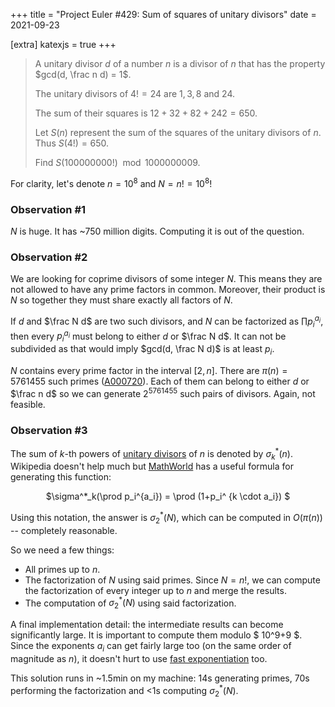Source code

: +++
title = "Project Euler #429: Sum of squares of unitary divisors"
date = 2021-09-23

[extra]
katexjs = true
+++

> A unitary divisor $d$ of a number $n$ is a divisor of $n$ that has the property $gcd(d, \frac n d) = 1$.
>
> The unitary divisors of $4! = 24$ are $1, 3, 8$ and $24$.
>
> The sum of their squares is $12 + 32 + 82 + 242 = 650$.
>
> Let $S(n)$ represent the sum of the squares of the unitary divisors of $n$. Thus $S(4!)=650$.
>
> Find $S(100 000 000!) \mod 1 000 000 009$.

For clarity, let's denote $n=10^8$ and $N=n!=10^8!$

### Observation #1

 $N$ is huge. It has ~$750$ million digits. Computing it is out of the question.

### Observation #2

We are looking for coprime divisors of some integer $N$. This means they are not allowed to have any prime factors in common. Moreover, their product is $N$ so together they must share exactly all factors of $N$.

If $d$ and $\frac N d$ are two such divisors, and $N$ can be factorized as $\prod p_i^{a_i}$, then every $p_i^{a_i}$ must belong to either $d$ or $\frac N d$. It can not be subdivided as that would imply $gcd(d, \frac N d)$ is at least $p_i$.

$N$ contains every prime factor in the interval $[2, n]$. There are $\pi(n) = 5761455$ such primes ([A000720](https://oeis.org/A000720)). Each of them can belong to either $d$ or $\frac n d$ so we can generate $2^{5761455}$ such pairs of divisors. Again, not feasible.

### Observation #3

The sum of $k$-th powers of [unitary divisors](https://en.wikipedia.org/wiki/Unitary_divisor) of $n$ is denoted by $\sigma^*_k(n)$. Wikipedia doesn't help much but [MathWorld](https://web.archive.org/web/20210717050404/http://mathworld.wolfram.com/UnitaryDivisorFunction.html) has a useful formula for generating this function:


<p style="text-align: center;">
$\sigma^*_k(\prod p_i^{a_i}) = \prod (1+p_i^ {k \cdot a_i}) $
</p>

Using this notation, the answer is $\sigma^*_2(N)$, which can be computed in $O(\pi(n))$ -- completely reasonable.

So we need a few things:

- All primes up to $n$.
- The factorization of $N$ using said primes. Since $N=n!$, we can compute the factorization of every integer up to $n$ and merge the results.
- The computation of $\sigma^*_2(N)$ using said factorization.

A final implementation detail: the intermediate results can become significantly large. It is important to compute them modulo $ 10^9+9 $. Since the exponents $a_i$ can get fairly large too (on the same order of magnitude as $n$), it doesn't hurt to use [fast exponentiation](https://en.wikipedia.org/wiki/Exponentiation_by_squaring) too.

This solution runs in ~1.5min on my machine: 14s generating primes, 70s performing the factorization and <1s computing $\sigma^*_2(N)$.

■ ■ ■

- **Try it**: Your task for the entries above: copy exactly the span starting with the line with "### Observation #1" and going on through the line with "We are looking", both lines included, and nothing else.

- **Exercise result**:
### Observation #1

 $N$ is huge. It has ~$750$ million digits. Computing it is out of the question.

### Observation #2

We are looking for coprime divisors of some integer $N$. This means they are not allowed to have any prime factors in common. Moreover, their product is $N$ so together they must share exactly all factors of $N$.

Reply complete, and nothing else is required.